During my sophomore year, I lived on Central Campus—206 Alexander, specifically—which is where my fraternity’s section sits. That location is now past tense, as university officials abruptly announced last week that our organization’s home for the past four years would be razed this summer and that our rising sophomores and juniors would be living off of Swift Avenue, an area of Central Campus so remote most students didn’t realize that it belonged to the University.

While The Chronicle made mention of the frustrations felt from members of my and other affected SLGs, the glaring reality is that this renovation endeavor was made without the consideration and intention of improving the experience of current undergraduates.

As well as anyone who has lived on Central, I recognize the need for the campus to be remade. I was no stranger to mold-ridden bathrooms and walls, crumbling appliances and a lack of general university infrastructure, and in the two years since I’ve left those problems seem to have escalated, sometimes reaching the grotesque. Students who currently live on Central Campus describe HDRL’s attitude towards them as apathetic and unconcerned, and having seen that little to no efforts have been made to address those concerns, there is little to no reason to doubt the verity of the student sentiment.
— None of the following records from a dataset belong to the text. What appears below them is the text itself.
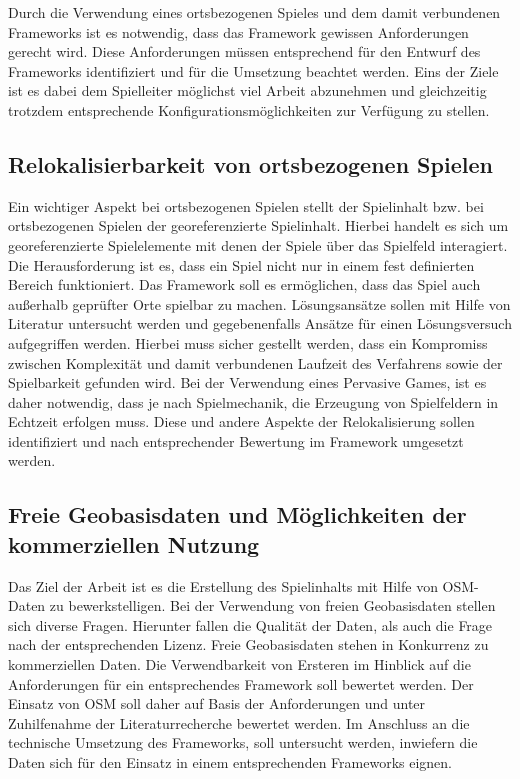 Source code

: Durch die Verwendung eines ortsbezogenen Spieles und dem damit verbundenen Frameworks ist es notwendig, dass das Framework gewissen Anforderungen gerecht wird. Diese Anforderungen müssen entsprechend für den Entwurf des Frameworks identifiziert und für die Umsetzung beachtet werden. Eins der Ziele ist es dabei dem Spielleiter möglichst viel Arbeit abzunehmen und gleichzeitig trotzdem entsprechende Konfigurationsmöglichkeiten zur Verfügung zu stellen.

\subsection*{Relokalisierbarkeit von ortsbezogenen Spielen}

Ein wichtiger Aspekt bei ortsbezogenen Spielen stellt der Spielinhalt bzw. bei ortsbezogenen Spielen der georeferenzierte Spielinhalt. Hierbei handelt es sich um georeferenzierte Spielelemente mit denen der Spiele über das Spielfeld interagiert. Die Herausforderung ist es, dass ein Spiel nicht nur in einem fest definierten Bereich funktioniert. Das Framework soll es ermöglichen, dass das Spiel auch außerhalb geprüfter Orte spielbar zu machen. Lösungsansätze sollen mit Hilfe von Literatur untersucht werden und gegebenenfalls Ansätze für einen Lösungsversuch aufgegriffen werden. Hierbei muss sicher gestellt werden, dass ein Kompromiss zwischen Komplexität und damit verbundenen Laufzeit des Verfahrens sowie der Spielbarkeit gefunden wird. Bei der Verwendung eines Pervasive Games, ist es daher notwendig, dass je nach Spielmechanik, die Erzeugung von Spielfeldern in Echtzeit erfolgen muss. Diese und andere Aspekte der Relokalisierung sollen identifiziert und nach entsprechender Bewertung im Framework umgesetzt werden.

\subsection*{Freie Geobasisdaten und Möglichkeiten der kommerziellen Nutzung}

Das Ziel der Arbeit ist es die Erstellung des Spielinhalts mit Hilfe von OSM-Daten zu bewerkstelligen.
Bei der Verwendung von freien Geobasisdaten stellen sich diverse Fragen. Hierunter fallen die Qualität der Daten, als auch die Frage nach der entsprechenden Lizenz. Freie Geobasisdaten stehen in Konkurrenz zu kommerziellen Daten. Die Verwendbarkeit von Ersteren im Hinblick auf die Anforderungen für ein entsprechendes Framework soll bewertet werden.
Der Einsatz von OSM soll daher auf Basis der Anforderungen und unter Zuhilfenahme der Literaturrecherche bewertet werden. Im Anschluss an die technische Umsetzung des Frameworks, soll untersucht werden, inwiefern die Daten sich für den Einsatz in einem entsprechenden Frameworks eignen.
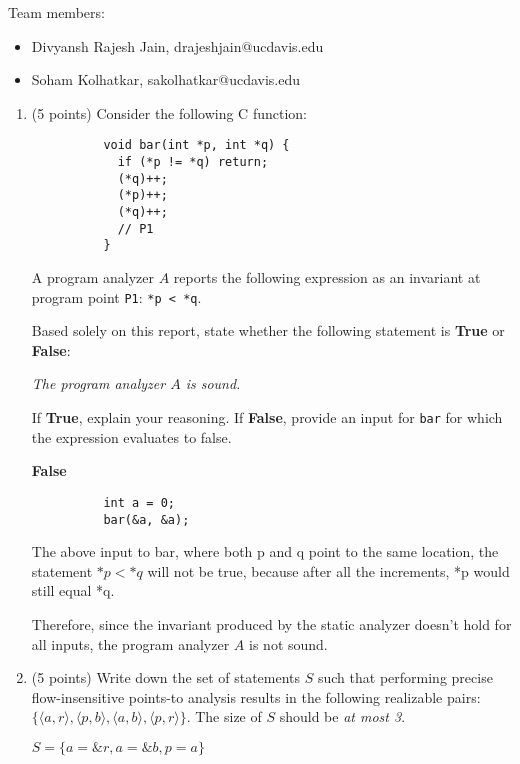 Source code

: \documentclass[12pt]{article}
\begin{document}
    \begin{mdframed}
      Team members:
      \begin{itemize}
        \item Divyansh Rajesh Jain, drajeshjain@ucdavis.edu %
        \item Soham Kolhatkar, sakolhatkar@ucdavis.edu %
      \end{itemize}
    \end{mdframed}
    
    \newpage
    \begin{enumerate}
        \item (5 points) Consider the following C function:
        \begin{lstlisting}
          void bar(int *p, int *q) {
            if (*p != *q) return;
            (*q)++;
            (*p)++;
            (*q)++;
            // P1
          }
        \end{lstlisting}
        A program analyzer $A$ reports the following expression as an invariant
        at program point \lstinline$P1$: \lstinline$*p < *q$.

        Based solely on this report, state whether the following statement is
        \textbf{True} or \textbf{False}: 

        \emph{The program analyzer $A$ is sound.}

        If \textbf{True}, explain your reasoning. If \textbf{False}, provide an
        input for \lstinline$bar$ for which the expression evaluates to false.
         \begin{mdframed}
        \textbf{False}
        \begin{lstlisting}
          int a = 0;
          bar(&a, &a);
        \end{lstlisting}

        The above input to bar, where both p and q point to the same location, the statement $*p < *q$ will not be true, because after all the increments, *p would still equal *q.

        Therefore, since the invariant produced by the static analyzer doesn't hold for all inputs, the program analyzer $A$ is not sound.
        \end{mdframed}

        \item (5 points) Write down the set of statements $S$ such that performing precise flow-insensitive points-to
        analysis results in the following realizable pairs:\\
        $\{\langle a, r\rangle,\langle p, b\rangle,  \langle a, b\rangle, \langle p, r\rangle\}$.
        The size of $S$ should be \emph{at most 3}.
        \begin{mdframed}
          $S = \{a = \&r, a = \&b, p = a\}$
          \end{mdframed}



\end{enumerate}
\end{document}
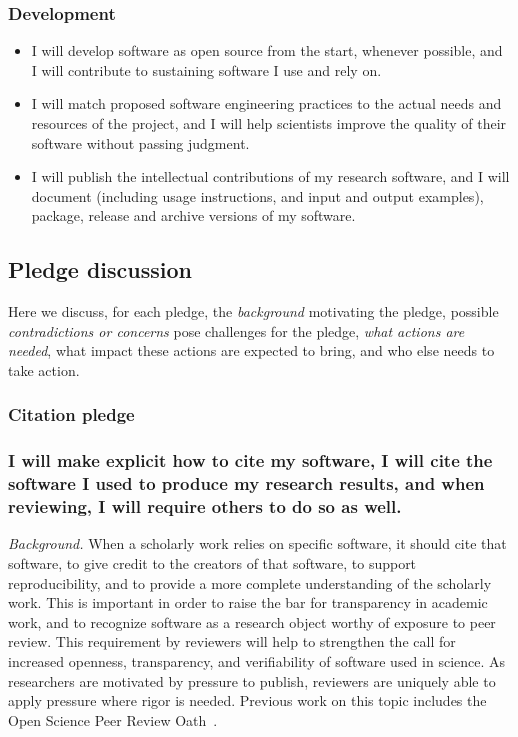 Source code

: \documentclass[a4paper,UKenglish]{dagman}
\renewcommand{\paragraph}[1]{\subsubsection*{#1}\xspace}
\begin{document}
\paragraph{Development}
\begin{itemize}
\item I will develop software as open source from the start, whenever possible, and I will contribute to sustaining software I use and rely on.
\item I will match proposed software engineering practices to the actual needs and resources of the project, and I will help scientists improve the quality of their software without passing judgment.
\item I will publish the intellectual contributions of my research software, and I will document (including usage instructions, and input and output examples), package, release and archive versions of my software.
\end{itemize}

\subsection{Pledge discussion}

Here we discuss, for each pledge, the \emph{background} motivating the pledge, possible \emph{contradictions or concerns} pose challenges for the pledge, \emph{what actions are needed}, what impact these actions are expected to bring, and who else needs to take action.



\subsubsection*{Citation pledge}

\paragraph{I will make explicit how to cite my software, I will cite the software I used to produce my research results, and when reviewing, I will require others to do so as well.}

\emph{Background.} When a scholarly work relies on specific software, it should cite that software, to give credit to the creators of that software, to support reproducibility, and to provide a more complete understanding of the scholarly work.
This is important in order to raise the bar for transparency in academic work, and to recognize software as a research object worthy of exposure to peer review. This requirement by reviewers will help to strengthen the call for increased openness, transparency, and verifiability of software used in science. As researchers are motivated by pressure to publish, reviewers are uniquely able to apply pressure where rigor is needed. Previous work on this topic includes the Open Science Peer Review Oath~\cite{aleksic_open_2015}.
\end{document}
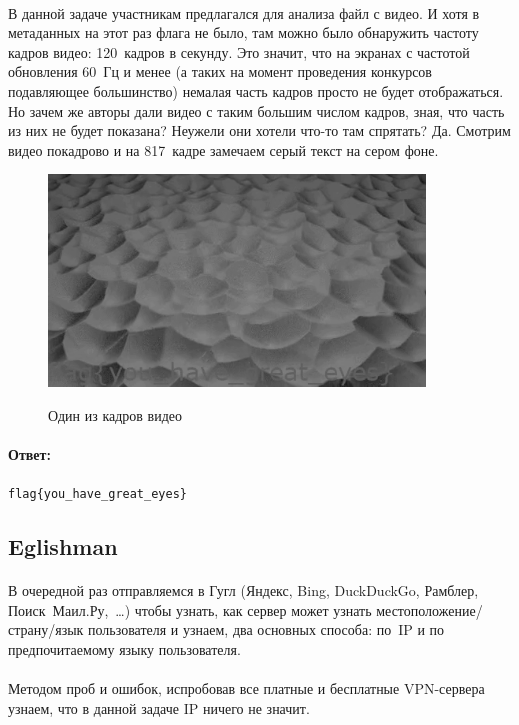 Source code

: \documentclass[12pt]{article}
\begin{document}
	\paragraph{}
    В данной задаче участникам предлагался для анализа файл с видео.
	И хотя в метаданных на этот раз флага не было, там можно было обнаружить частоту кадров видео: 120~кадров в секунду.
	Это значит, что на экранах с частотой обновления 60~Гц и менее
	(а таких на момент проведения конкурсов подавляющее большинство)
	немалая часть кадров просто не будет отображаться.
	Но зачем же авторы дали видео с таким большим числом кадров, зная, что часть из них не будет показана?
	Неужели они хотели что-то там спрятать?
	Да.
	Смотрим видео покадрово и на 817~кадре замечаем серый текст на сером фоне.
    \begin{figure}[H]
        \centering
        \includegraphics[width=10cm]{task30}
        \label{fig:task30}
        \caption{Один из кадров видео}
    \end{figure}
    \paragraph{Ответ:}
    \verb|flag{you_have_great_eyes}|

    \subsection{Eglishman}
	\paragraph{}
    В очередной раз отправляемся в Гугл (Яндекс, Bing, DuckDuckGo, Рамблер, Поиск~Маил.Ру,~\ldots)
	чтобы узнать, как сервер может узнать местоположение/страну/язык пользователя и узнаем, два основных способа:
	по~IP и по предпочитаемому языку пользователя.
    \paragraph{}
	Методом проб и ошибок, испробовав все платные и бесплатные VPN-сервера узнаем,
	что в данной задаче IP ничего не значит.
\end{document}
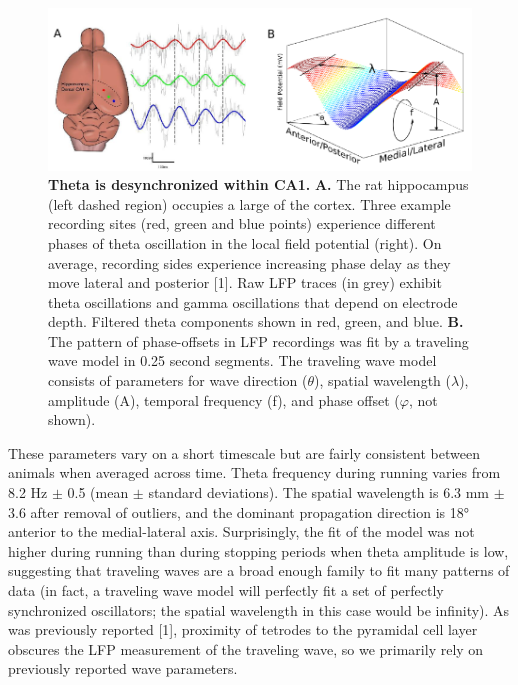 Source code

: \documentclass[]{article}
\begin{document}
\begin{figure}[htbp]
\centering
\includegraphics{./finalFigs/brainAndModel.png}
\caption{\textbf{Theta is desynchronized within CA1.} \textbf{A.} The
rat hippocampus (left dashed region) occupies a large of the cortex.
Three example recording sites (red, green and blue points) experience
different phases of theta oscillation in the local field potential
(right). On average, recording sides experience increasing phase delay
as they move lateral and posterior {[}1{]}. Raw LFP traces (in grey)
exhibit theta oscillations and gamma oscillations that depend on
electrode depth. Filtered theta components shown in red, green, and
blue. \textbf{B.} The pattern of phase-offsets in LFP recordings was fit
by a traveling wave model in 0.25 second segments. The traveling wave
model consists of parameters for wave direction (\(\theta\)), spatial
wavelength (\(\lambda\)), amplitude (A), temporal frequency (f), and
phase offset (\(\varphi\), not shown).}
\end{figure}

These parameters vary on a short timescale but are fairly consistent
between animals when averaged across time. Theta frequency during
running varies from 8.2 Hz \(\pm\) 0.5 (mean \(\pm\) standard
deviations). The spatial wavelength is 6.3 mm \(\pm\) 3.6 after removal
of outliers, and the dominant propagation direction is 18° anterior to
the medial-lateral axis. Surprisingly, the fit of the model was not
higher during running than during stopping periods when theta amplitude
is low, suggesting that traveling waves are a broad enough family to fit
many patterns of data (in fact, a traveling wave model will perfectly
fit a set of perfectly synchronized oscillators; the spatial wavelength
in this case would be infinity). As was previously reported {[}1{]},
proximity of tetrodes to the pyramidal cell layer obscures the LFP
measurement of the traveling wave, so we primarily rely on previously
reported wave parameters.
\end{document}
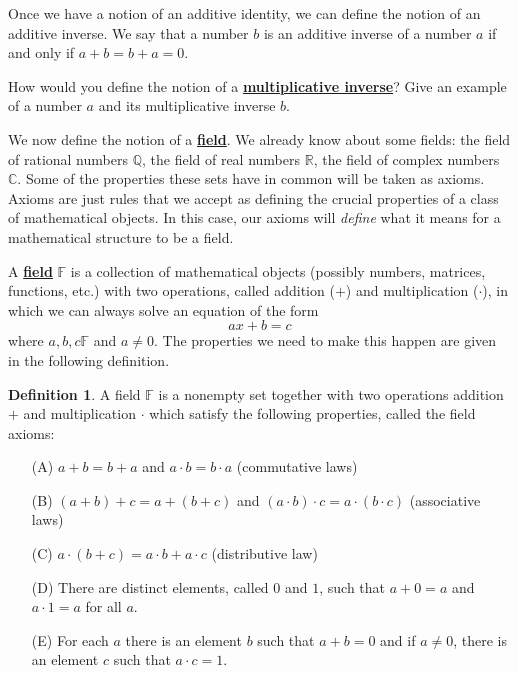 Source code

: \documentclass[11pt]{article}
\newenvironment{task}
	{\begin{mdframed}[linecolor=lightgray, linewidth=3pt]\raggedright}
	{\end{mdframed}}
\renewcommand\emph[1]{\underline{\bf{#1}}} %
\theoremstyle{definition}
\newtheorem{definition}[theorem]{Definition}
\begin{document}
Once we have a notion of an additive identity, we can define the notion of an additive inverse. We say that 
a number $b$ is an additive inverse of a number $a$ if and only if $a+b=b+a = 0$. 

\begin{task}
  How would you define the notion of a \emph{multiplicative inverse}? Give an example of a number $a$ and its 
  multiplicative inverse $b$.
\end{task}

We now define the notion of a \emph{field}. We already know about some fields: the field of rational numbers $\mathbb{Q}$, the field of real numbers $\mathbb{R}$, the
field of complex numbers $\mathbb{C}$. Some of the properties these sets have in common will be taken as axioms. Axioms are just rules that we accept as defining
the crucial properties of a class of mathematical objects. In this case, our axioms will \textit{define} what it means for a mathematical structure to be a field.

A \emph{field} $\mathbb{F}$ is a collection of mathematical objects (possibly numbers, matrices, functions, etc.) with two operations, called
addition ($+$) and multiplication ($\cdot$), in which we can always solve an equation of the form
\[ ax + b = c\]
where $a,b,c\mathbb{F}$ and $a \neq 0$. The properties we need to make this happen are given in the following definition.

\begin{definition} A field $\mathbb{F}$ is a nonempty set together with two operations addition $+$ and multiplication $\cdot$ which satisfy the following
  properties, called the field axioms:
  \begin{enumerate}
    \item[(A)] $a+b=b+a$ and $a\cdot b=b\cdot a$ (commutative laws)
    \item[(B)] $(a+b)+c = a + (b+c)$ and $(a\cdot b)\cdot c = a\cdot (b \cdot c)$ (associative laws)
    \item[(C)] $a\cdot (b+c) = a\cdot b + a \cdot c$ (distributive law)
    \item[(D)] There are distinct elements, called $0$ and $1$, such that $a+0 = a $ and $a \cdot 1 = a$ for all $a$.
    \item[(E)] For each $a$ there is an element $b$ such that $a + b = 0$ and if $a\neq 0$, there is an element $c$ such that $a\cdot c = 1$.
  \end{enumerate}
\end{definition}
\end{document}
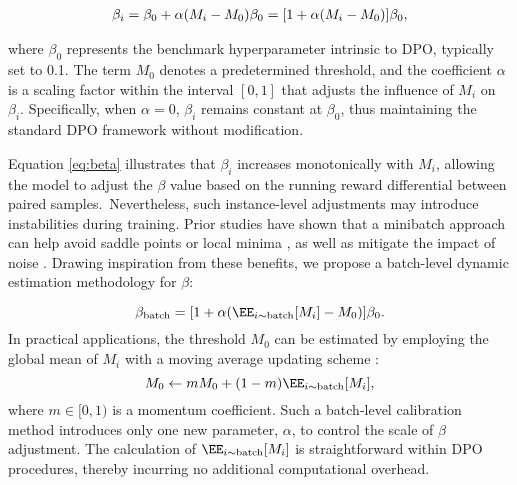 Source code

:\begin{eqnarray}
    \begin{aligned}
        \beta_i = \beta_0 + \alpha \large(M_i - M_0 \large) \beta_0 = [1 + \alpha(M_i-M_0)]\beta_0,
    \end{aligned}
    \label{eq:beta}
\end{eqnarray}

where $\beta_0$ represents the benchmark hyperparameter intrinsic to DPO, typically set to 0.1. The term $M_0$ denotes a predetermined threshold, and the coefficient $\alpha$ is a scaling factor within the interval $[0, 1]$ that adjusts the influence of $M_i$ on $\beta_i$. Specifically, when $\alpha = 0$, $\beta_i$ remains constant at $\beta_0$, thus maintaining the standard DPO framework without modification.

Equation \eqref{eq:beta} illustrates that $\beta_i$ increases monotonically with $M_i$, allowing the model to adjust the $\beta$ value based on the running reward differential between paired samples.\
Nevertheless, such instance-level adjustments may introduce instabilities during training. Prior studies have shown that a minibatch approach can help avoid saddle points or local minima \cite{ge2015escaping}, as well as mitigate the impact of noise \cite{robbins1951stochastic, bottou2010large}. Drawing inspiration from these benefits, we propose a batch-level dynamic estimation methodology for $\beta$:

\begin{equation}
    \beta_{\text{batch}} = [1 + \alpha( \EE_{i \sim \text{batch}}[M_i]-M_0)]\beta_0.
\end{equation}
In practical applications, the threshold $M_0$ can be estimated by employing the global mean of $M_i$ with a moving average updating scheme \cite{mae}:
\begin{equation}
    M_0  \leftarrow m M_0 + (1-m)  \EE_{i \sim \text{batch}}[M_i],
    \label{mom}
\end{equation}
where $m\in[0,1)$ is a momentum coefficient.
Such a batch-level calibration method introduces only one new parameter, $\alpha$, to control the scale of $\beta$ adjustment.
The calculation of $\EE_{i \sim \text{batch}}[M_i]$ is straightforward within DPO procedures, thereby incurring no additional computational overhead.

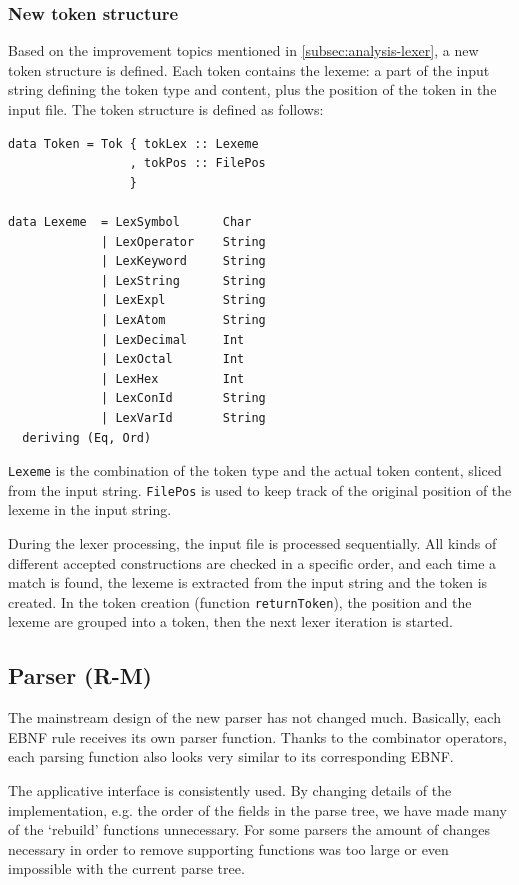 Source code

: \subsubsection{New token structure}
Based on the improvement topics mentioned in \autoref{subsec:analysis-lexer}, a new token structure is defined.
Each token contains the lexeme: a part of the input string defining the token type and content, plus the position of the token in the input file.
The token structure is defined as follows:

\begin{verbatim}
data Token = Tok { tokLex :: Lexeme
                 , tokPos :: FilePos
                 }
                        
data Lexeme  = LexSymbol      Char
             | LexOperator    String
             | LexKeyword     String
             | LexString      String
             | LexExpl        String
             | LexAtom        String
             | LexDecimal     Int
             | LexOctal       Int
             | LexHex         Int
             | LexConId       String
             | LexVarId       String
  deriving (Eq, Ord)
\end{verbatim}
%
\texttt{Lexeme} is the combination of the token type and the actual token content, sliced from the input string.
\texttt{FilePos} is used to keep track of the original position of the lexeme in the input string.

During the lexer processing, the input file is processed sequentially.
All kinds of different accepted constructions are checked in a specific order, and each time a match is found, the lexeme is extracted from the input string and the token is created.
In the token creation (function \texttt{returnToken}), the position and the lexeme are grouped into a token, then the next lexer iteration is started.

\subsection{Parser (R-M)}
\label{subsec:design-parser}
The mainstream design of the new parser has not changed much.
Basically, each EBNF rule receives its own parser function.
Thanks to the combinator operators, each parsing function also looks very similar to its corresponding EBNF.

The applicative interface is consistently used.
By changing details of the implementation, e.g. the order of the fields in the parse tree, we have made many of the `rebuild' functions unnecessary.
For some parsers the amount of changes necessary in order to remove supporting functions was too large or even impossible with the current parse tree.

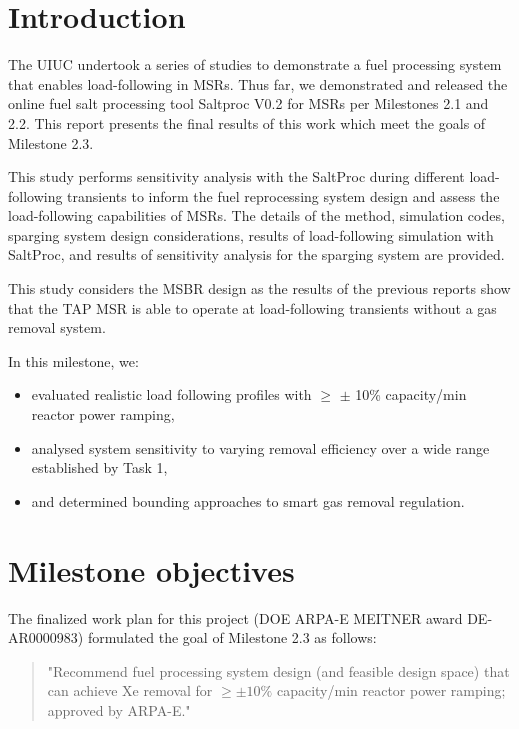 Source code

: \section{Introduction}

    The \gls{UIUC} undertook a series of 
    studies to demonstrate a fuel processing system that enables load-following 
    in \glspl{MSR}. Thus far, we demonstrated and released the 
    online fuel salt processing tool Saltproc V0.2 
    \cite{rykhlevskii_saltproc_2018} for \glspl{MSR} per Milestones 
    2.1 and 2.2. This report presents the final results of this work which 
    meet the goals of 
    Milestone 2.3.

    This study performs sensitivity analysis with the SaltProc during different 
    load-following transients to inform the fuel reprocessing system design and 
    assess the load-following capabilities of \glspl{MSR}. The details of the 
    method, simulation codes, sparging system design considerations, results of 
    load-following simulation with SaltProc, and results of sensitivity analysis 
    for the sparging system are provided.

    This study considers the \gls{MSBR}
    \cite{robertson_conceptual_1971} design as the results of the previous 
    reports \cite{rykhlevskii_milestone_2019} show that the TAP MSR is able to 
    operate at load-following transients without a gas removal system. 


    In this milestone, we:
    \begin{itemize}
            \item evaluated realistic load following profiles with $\geq$ $\pm$ 10\% capacity/min reactor power ramping, 
            \item analysed system sensitivity to varying removal efficiency 
                    over a wide range established by Task 1,
            \item and determined bounding approaches to smart gas removal regulation.
    \end{itemize}

\section{Milestone objectives}

    The finalized work plan for this project (DOE ARPA-E MEITNER award 
    DE-AR0000983) formulated the goal of Milestone 2.3 as follows:

    \begin{quotation}
        "Recommend fuel processing system design (and feasible design
        space) that can achieve Xe removal for $\ge \pm 10\%$ capacity/min 
            reactor power ramping; approved by ARPA-E."
    \end{quotation}

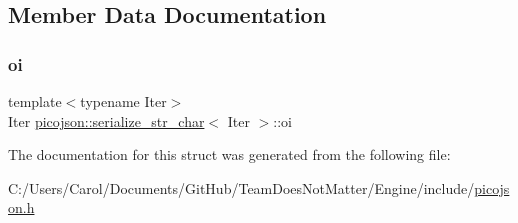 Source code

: \subsection{Member Data Documentation}
\hypertarget{structpicojson_1_1serialize__str__char_a1abb88801c571a903ef9e3a21388b944}{}\label{structpicojson_1_1serialize__str__char_a1abb88801c571a903ef9e3a21388b944} 
\subsubsection{\texorpdfstring{oi}{oi}}
{\footnotesize\ttfamily template$<$typename Iter$>$ \\
Iter \hyperlink{structpicojson_1_1serialize__str__char}{picojson\+::serialize\+\_\+str\+\_\+char}$<$ Iter $>$\+::oi}



The documentation for this struct was generated from the following file\+:\begin{DoxyCompactItemize}
\item 
C\+:/\+Users/\+Carol/\+Documents/\+Git\+Hub/\+Team\+Does\+Not\+Matter/\+Engine/include/\hyperlink{picojson_8h}{picojson.\+h}\end{DoxyCompactItemize}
That’s why the promise of renovations and a new campus construct ring so hollow for many, if not all, the students who still reside there. Yes, pouring $250 million into leveling and rebuilding a decrepit campus will improve the student experience, but not for the next six graduating classes. The buildings on Central have outlived their lifespan by nearly 25 years, and surely in recognizing that these buildings were unsuitable for use—let alone residency—a more cohesive, comprehensive and seamless transition plan could have been put in place.

What seems so crazy to me is that the inability to genuinely incorporate the concerns of current students has almost emerged as a larger story than state of the buildings themselves. Black mold and asbestos—even if it is a reported “trace”—should not be present in any home, much less the living spaces at one of the country’s premier academic institutions.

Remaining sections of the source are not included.